Just because we’re in a nearly nine-year-old bull market doesn’t mean that all stocks are good bets.

Even though the Standard & Poor’s 500 stock index soared by 22% in 2017, 23% of the stocks in the index had negative returns for that period.

But for stock investors, even losers can pay off. You can take a position in any given stock that will make you a profit if that stock declines in value. You may know that this strategy is called short selling, and if you think it’s a risky strategy, you’re right, because short sellers can lose a lot of money when stocks they bet against rise in value.

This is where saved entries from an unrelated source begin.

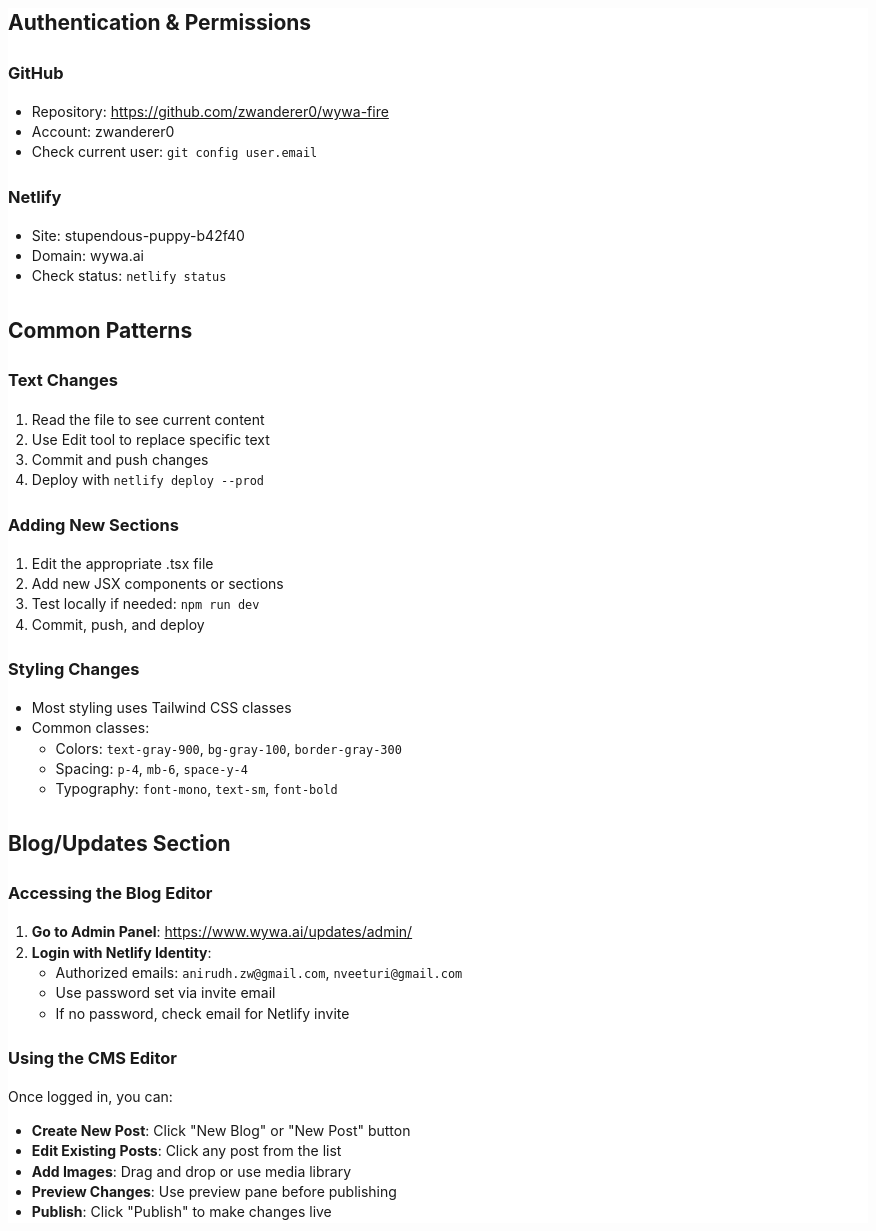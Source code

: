 ## Authentication & Permissions

### GitHub
- Repository: https://github.com/zwanderer0/wywa-fire
- Account: zwanderer0
- Check current user: `git config user.email`

### Netlify
- Site: stupendous-puppy-b42f40
- Domain: wywa.ai
- Check status: `netlify status`

## Common Patterns

### Text Changes
1. Read the file to see current content
2. Use Edit tool to replace specific text
3. Commit and push changes
4. Deploy with `netlify deploy --prod`

### Adding New Sections
1. Edit the appropriate .tsx file
2. Add new JSX components or sections
3. Test locally if needed: `npm run dev`
4. Commit, push, and deploy

### Styling Changes
- Most styling uses Tailwind CSS classes
- Common classes:
  - Colors: `text-gray-900`, `bg-gray-100`, `border-gray-300`
  - Spacing: `p-4`, `mb-6`, `space-y-4`
  - Typography: `font-mono`, `text-sm`, `font-bold`

## Blog/Updates Section

### Accessing the Blog Editor
1. **Go to Admin Panel**: https://www.wywa.ai/updates/admin/
2. **Login with Netlify Identity**:
   - Authorized emails: `anirudh.zw@gmail.com`, `nveeturi@gmail.com`
   - Use password set via invite email
   - If no password, check email for Netlify invite

### Using the CMS Editor
Once logged in, you can:
- **Create New Post**: Click "New Blog" or "New Post" button
- **Edit Existing Posts**: Click any post from the list
- **Add Images**: Drag and drop or use media library
- **Preview Changes**: Use preview pane before publishing
- **Publish**: Click "Publish" to make changes live
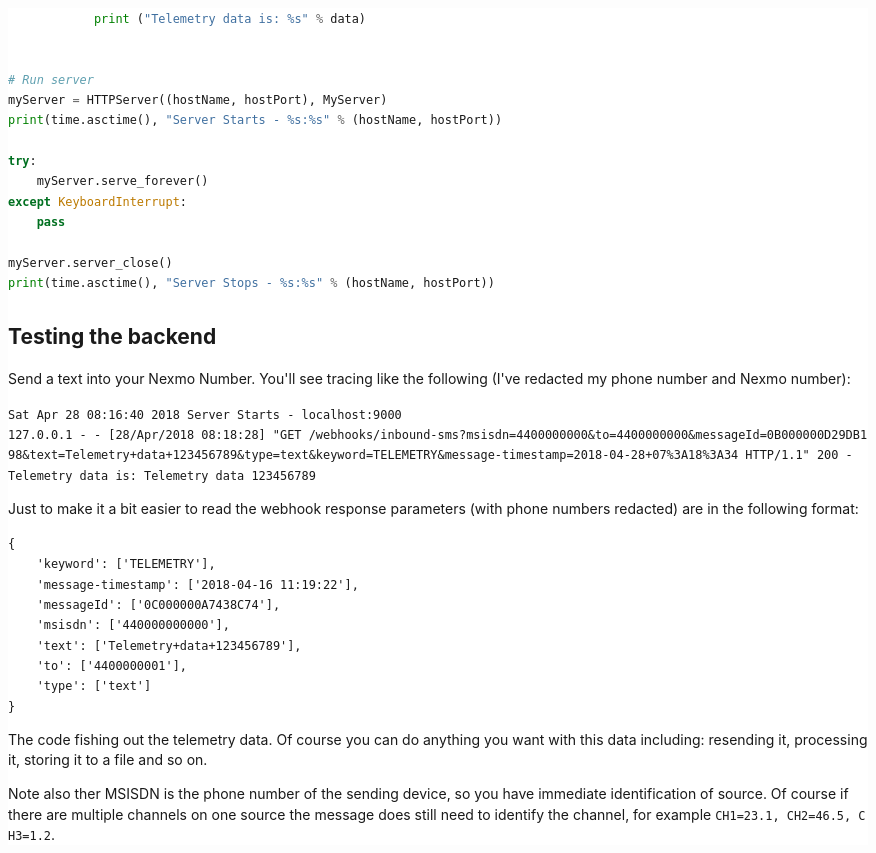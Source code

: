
 ``` python
            print ("Telemetry data is: %s" % data)

            
# Run server
myServer = HTTPServer((hostName, hostPort), MyServer)
print(time.asctime(), "Server Starts - %s:%s" % (hostName, hostPort))
        
try:
    myServer.serve_forever()
except KeyboardInterrupt:
    pass
    
myServer.server_close()
print(time.asctime(), "Server Stops - %s:%s" % (hostName, hostPort))
```


## Testing the backend
  
Send a text into your Nexmo Number. You'll see tracing like the
following (I've redacted my phone number and Nexmo number):

``` 
Sat Apr 28 08:16:40 2018 Server Starts - localhost:9000
127.0.0.1 - - [28/Apr/2018 08:18:28] "GET /webhooks/inbound-sms?msisdn=4400000000&to=4400000000&messageId=0B000000D29DB198&text=Telemetry+data+123456789&type=text&keyword=TELEMETRY&message-timestamp=2018-04-28+07%3A18%3A34 HTTP/1.1" 200 -
Telemetry data is: Telemetry data 123456789
```

Just to make it a bit easier to read the webhook response parameters
(with phone numbers redacted) are in the following format:

```
{
    'keyword': ['TELEMETRY'],
    'message-timestamp': ['2018-04-16 11:19:22'],
    'messageId': ['0C000000A7438C74'],
    'msisdn': ['440000000000'],
    'text': ['Telemetry+data+123456789'],
    'to': ['4400000001'],
    'type': ['text']
}
```

The code fishing out the telemetry data. Of course you can do anything
you want with this data including: resending it, processing it,
storing it to a file and so on.

Note also ther MSISDN is the phone number of the sending device, so
you have immediate identification of source. Of course if there are
multiple channels on one source the message does still need to
identify the channel, for example `CH1=23.1, CH2=46.5, CH3=1.2`.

But there are ways that short sellers can mitigate that risk—talk to your broker or financial adviser about what type of short selling might fit your risk tolerance.

If short selling interests you, consider the following six S&P 500 stocks as candidates—they are among the stocks I think most likely to decline in value…

Harley-Davidson (HOG) and Signet Jewelers (SIG) both rely heavily on sales financed by credit. But many of their customers are failing to keep up with payments, which is dragging down the companies’ profits.

Hanesbrands (HBI) and Nike (NKE) are experiencing slowing demand for their activewear apparel. As unsold inventory piles up in warehouses, the companies are forced to cut prices to move merchandise.

Macerich (MAC) and Simon Property Group (SPG) are real estate investment trusts (REITs) that own high-end shopping malls. E-commerce is now softening demand for physical space in malls even among luxury tenants.